The derivative compiler should not merely produce correct code. It should produce code that the backend compiler can optimize effectively.

### Advantages

Source transformation has several practical strengths.

It can generate efficient derivative code ahead of time. It works well with optimizing compilers. It can target low-level backends such as LLVM, MLIR, CUDA, or specialized accelerator IRs. It can analyze whole programs rather than isolated operations.

It also fits naturally into compiler infrastructure. AD becomes another compiler pass, like inlining, vectorization, or lowering.

This makes source transformation suitable for systems where performance, static analysis, and deployment matter.

### Limitations

Source transformation also has costs.

It requires access to program representation. It must understand the syntax and semantics of the language. It must handle control flow, mutation, aliasing, function calls, closures, exceptions, dynamic dispatch, and foreign calls.

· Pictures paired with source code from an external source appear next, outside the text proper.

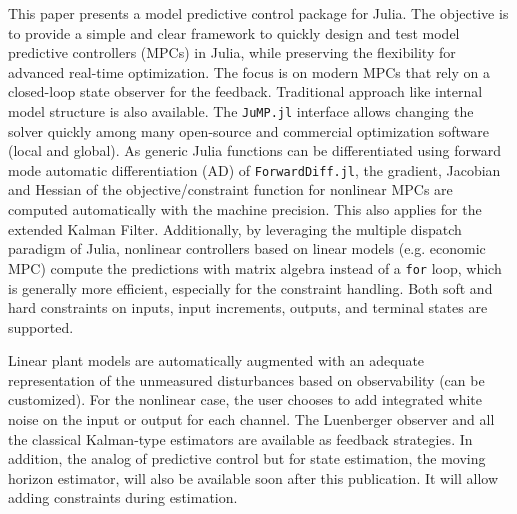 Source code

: This paper presents a model predictive control package for Julia. The objective is to provide a simple and clear framework to quickly design and test model predictive controllers (MPCs) in Julia, while preserving the flexibility for advanced real-time optimization. The focus is on modern MPCs that rely on a closed-loop state observer for the feedback. Traditional approach like internal model structure is also available. The \texttt{JuMP.jl} interface allows changing the solver quickly among  many open-source and commercial optimization software (local and global). As generic Julia functions can be differentiated using forward mode automatic differentiation (AD) of \texttt{ForwardDiff.jl}, the gradient, Jacobian and Hessian of the objective/constraint function for nonlinear MPCs are computed automatically with the machine precision. This also applies for the extended Kalman Filter. Additionally, by leveraging the multiple dispatch paradigm of Julia, nonlinear
controllers based on linear models (e.g. economic MPC) compute the predictions with matrix algebra instead of a \texttt{for} loop, which is generally more efficient, especially for the constraint handling. Both soft and hard constraints on inputs, input increments, outputs, and terminal states are supported. 

Linear plant models are automatically augmented with an adequate representation of the unmeasured disturbances based on observability (can be customized). For the nonlinear case, the user chooses to add integrated white noise on the input or output for each channel. The Luenberger observer and all the classical Kalman-type estimators are available as feedback strategies. In addition, the analog of predictive control but for state estimation, the moving horizon estimator, will also be available soon after this publication. It will allow adding constraints during estimation.

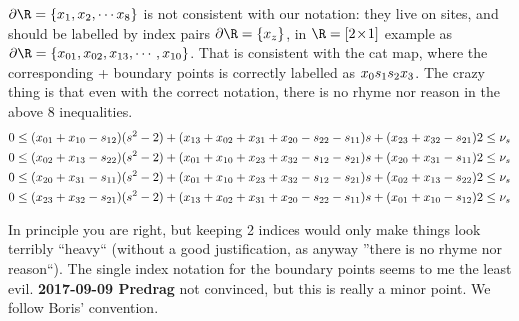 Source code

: \begin{description}
 {
$\partial\R=\{\ssp_{1}, \ssp_{2},  \cdots \ssp_{8}\}$ is not consistent with
our notation: they live on sites, and should be labelled by index pairs
$\partial\R=\{\ssp_{z}\}$, in $\R = [2\!\times\!1]$ example as
$\partial\R=\{\ssp_{01}, \ssp_{02}, \ssp_{13},\cdots, \ssp_{10}\}$. That is
consistent with the cat map, where the corresponding {\brick} + boundary
points is correctly labelled as $x_{0}{s_{1}} {s_{2}}x_{3}$. The
crazy thing is that even with the correct notation, there is no rhyme nor
reason in the above 8 inequalities.
{\scriptsize
\begin{eqnarray*}
 0 \leq  (x_{01} +x_{10}-{s_{12}})(s^2-2)+(x_{13}+x_{02}+x_{31}+x_{20}-{s_{22}}-{s_{11}})s +(x_{23}+x_{32}-{s_{21}})2\leq\nu_s\nonumber\\
 0 \leq (x_{02} +x_{13}-{s_{22}})(s^2-2)+(x_{01}+x_{10}+x_{23}+x_{32}-{s_{12}}-{s_{21}})s +(x_{20}+x_{31} -{s_{11}} )2\leq\nu_s\nonumber\\
 0\leq   (x_{20} +x_{31}- {s_{11}})(s^2-2)+(x_{01}+x_{10}+x_{23}+x_{32} -{s_{12}}-{s_{21}})s  +(x_{02}+x_{13}-{s_{22}})2\leq\nu_s\nonumber\\
 0\leq (x_{23} +x_{32} -{s_{21}})(s^2-2)+(x_{13}+x_{02}+x_{31}+x_{20} - {s_{22}}-{s_{11}} )s+(x_{01}+x_{10} -{s_{12}})2\leq\nu_s
\end{eqnarray*}
}
    }

{In principle you are right, but keeping 2 indices would only make things
look terribly  ``heavy`` (without a good justification, as anyway ''there
is no rhyme nor reason``). The single index notation for the boundary
points seems to me the least evil. {\bf 2017-09-09 Predrag} not
convinced, but this is really a minor point. We follow Boris'
convention.}

\end{description}
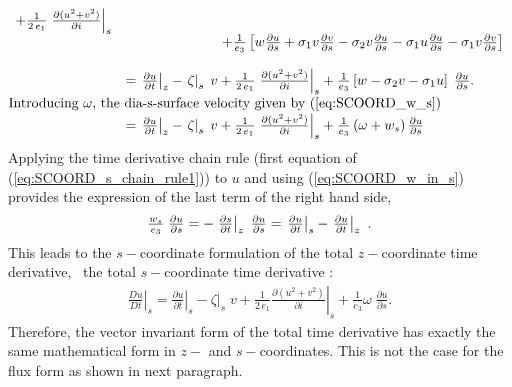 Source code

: \documentclass[../main/NEMO_manual]{subfiles}
\begin{document}
\begin{subequations}
\begin{align*}
{\begin{array}{*{20}l}
        + \frac{1}{2\,e_1}\left. {\frac{\partial (u^2+v^2)}{\partial i}} \right|_s \\
      &\qquad \qquad \qquad \quad
        + \frac{1}{e_3} \left[    {w\frac{\partial u}{\partial s}
        +\sigma_1 v\frac{\partial v}{\partial s} - \sigma_2 v\frac{\partial u}{\partial s}
        - \sigma_1 u\frac{\partial u}{\partial s} - \sigma_1 v\frac{\partial v}{\partial s}} \right] \\ \\
      &= \left. {\frac{\partial u }{\partial t}} \right|_z
        - \left. \zeta \right|_s \;v
        + \frac{1}{2\,e_1}\left. {\frac{\partial (u^2+v^2)}{\partial i}} \right|_s
        + \frac{1}{e_3} \left[  w - \sigma_2 v - \sigma_1 u  \right]
        \; \frac{\partial u}{\partial s} .  \\
      \intertext{Introducing $\omega$, the dia-s-surface velocity given by (\autoref{eq:SCOORD_w_s}) }
      &= \left. {\frac{\partial u }{\partial t}} \right|_z
        - \left. \zeta \right|_s \;v
        + \frac{1}{2\,e_1}\left. {\frac{\partial (u^2+v^2)}{\partial i}} \right|_s
        + \frac{1}{e_3 } \left( \omega + w_s \right) \frac{\partial u}{\partial s}   \\
    \end{array}
    }
  \end{align*}
\end{subequations}
Applying the time derivative chain rule (first equation of (\autoref{eq:SCOORD_s_chain_rule1})) to $u$ and
using (\autoref{eq:SCOORD_w_in_s}) provides the expression of the last term of the right hand side,
\[
  {
    \begin{array}{*{20}l}
      \frac{w_s}{e_3}  \;\frac{\partial u}{\partial s}
      = - \left. \frac{\partial s}{\partial t} \right|_z \;  \frac{\partial u }{\partial s}
      = \left. {\frac{\partial u }{\partial t}} \right|_s  - \left. {\frac{\partial u }{\partial t}} \right|_z \ .
    \end{array}
  }
\]
This leads to the $s-$coordinate formulation of the total $z-$coordinate time derivative,
\ie\ the total $s-$coordinate time derivative :
\begin{align}
  \label{eq:SCOORD_sco_Dt_vect}
  \left. \frac{D u}{D t} \right|_s
  = \left. {\frac{\partial u }{\partial t}} \right|_s
  - \left. \zeta \right|_s \;v
  + \frac{1}{2\,e_1}\left. {\frac{\partial (u^2+v^2)}{\partial i}} \right|_s
  + \frac{1}{e_3 } \omega \;\frac{\partial u}{\partial s} .
\end{align}
Therefore, the vector invariant form of the total time derivative has exactly the same mathematical form in
$z-$ and $s-$coordinates.
This is not the case for the flux form as shown in next paragraph.
\end{document}
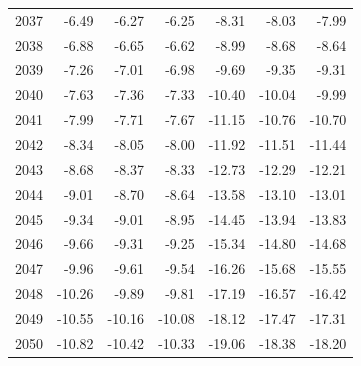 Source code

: \begin{table}
\begin{tabular}{lrrrrrr}
2037 & -6.49 & -6.27 & -6.25 & -8.31 & -8.03 & -7.99 \\
2038 & -6.88 & -6.65 & -6.62 & -8.99 & -8.68 & -8.64 \\
2039 & -7.26 & -7.01 & -6.98 & -9.69 & -9.35 & -9.31 \\
2040 & -7.63 & -7.36 & -7.33 & -10.40 & -10.04 & -9.99 \\
2041 & -7.99 & -7.71 & -7.67 & -11.15 & -10.76 & -10.70 \\
2042 & -8.34 & -8.05 & -8.00 & -11.92 & -11.51 & -11.44 \\
2043 & -8.68 & -8.37 & -8.33 & -12.73 & -12.29 & -12.21 \\
2044 & -9.01 & -8.70 & -8.64 & -13.58 & -13.10 & -13.01 \\
2045 & -9.34 & -9.01 & -8.95 & -14.45 & -13.94 & -13.83 \\
2046 & -9.66 & -9.31 & -9.25 & -15.34 & -14.80 & -14.68 \\
2047 & -9.96 & -9.61 & -9.54 & -16.26 & -15.68 & -15.55 \\
2048 & -10.26 & -9.89 & -9.81 & -17.19 & -16.57 & -16.42 \\
2049 & -10.55 & -10.16 & -10.08 & -18.12 & -17.47 & -17.31 \\
2050 & -10.82 & -10.42 & -10.33 & -19.06 & -18.38 & -18.20 \\
\bottomrule
\end{tabular}
\end{table}
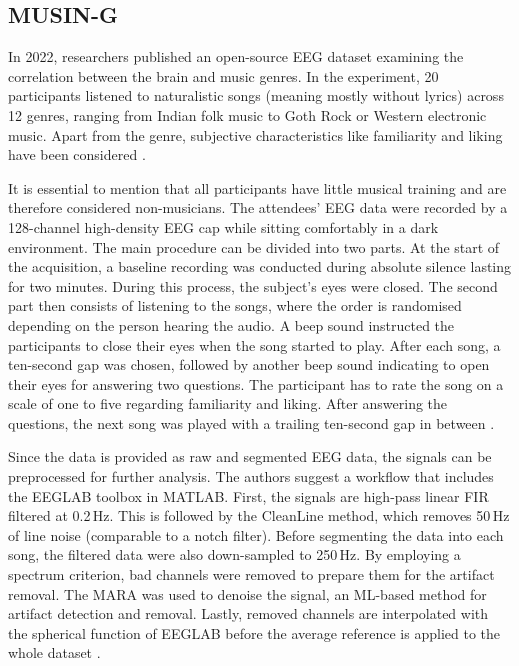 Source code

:     \subsection{MUSIN-G}
      In 2022, researchers published an open-source \ac{EEG} dataset examining the correlation between the brain and music genres. In the experiment, 20 participants listened to naturalistic songs (meaning mostly without lyrics) across 12 genres, ranging from Indian folk music to Goth Rock or Western electronic music. Apart from the genre, subjective characteristics like familiarity and liking have been considered \cite{miyapuram2022Musing}. \par
      It is essential to mention that all participants have little musical training and are therefore considered non-musicians. The attendees' \ac{EEG} data were recorded by a 128-channel high-density EEG cap while sitting comfortably in a dark environment. The main procedure can be divided into two parts. At the start of the acquisition, a baseline recording was conducted during absolute silence lasting for two minutes. During this process, the subject's eyes were closed. The second part then consists of listening to the songs, where the order is randomised depending on the person hearing the audio. A beep sound instructed the participants to close their eyes when the song started to play. After each song, a ten-second gap was chosen, followed by another beep sound indicating to open their eyes for answering two questions. The participant has to rate the song on a scale of one to five regarding familiarity and liking. After answering the questions, the next song was played with a trailing ten-second gap in between \cite{miyapuram2022Musing}. \par
      Since the data is provided as raw and segmented \ac{EEG} data, the signals can be preprocessed for further analysis. The authors suggest a workflow that includes the EEGLAB toolbox in MATLAB. First, the signals are high-pass linear \ac{FIR} filtered at 0.2\,Hz. This is followed by the CleanLine method, which removes 50\,Hz of line noise (comparable to a notch filter). Before segmenting the data into each song, the filtered data were also down-sampled to 250\,Hz. By employing a spectrum criterion, bad channels were removed to prepare them for the artifact removal. The \ac{MARA} was used to denoise the signal, an \ac{ML}-based method for artifact detection and removal. Lastly, removed channels are interpolated with the spherical function of EEGLAB before the average reference is applied to the whole dataset \cite{miyapuram2022Musing}.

For dynamic languages, source transformation can be difficult because the meaning of a program may depend on runtime values. Many systems therefore trace execution first, then transform the trace rather than the original source.

Reverse transformation also introduces memory pressure. The transformed program must retain or recover values needed by the backward pass. Without careful checkpointing, reverse mode can consume too much memory.

### Source Transformation as Compiler AD

The compiler view of AD can be summarized as follows:

```text
original program
    -> parsing or tracing
    -> intermediate representation
    -> activity analysis
    -> derivative transformation
    -> optimization
    -> code generation
```

The central design choice is the level at which differentiation occurs.

Differentiating high-level source code preserves semantic structure such as loops, arrays, and function calls. Differentiating low-level IR gives better control over memory and backend optimization. Differentiating graph IR gives a clean tensor-oriented model but may lose general programming features.

A mature AD compiler often uses several levels. It may transform high-level functions, lower them into SSA, optimize derivative code, and finally emit machine code or accelerator kernels.

Source transformation treats differentiation as a static program transformation problem. This view connects AD to compiler theory, type systems, intermediate representations, and program optimization. It is the foundation for many high-performance AD systems.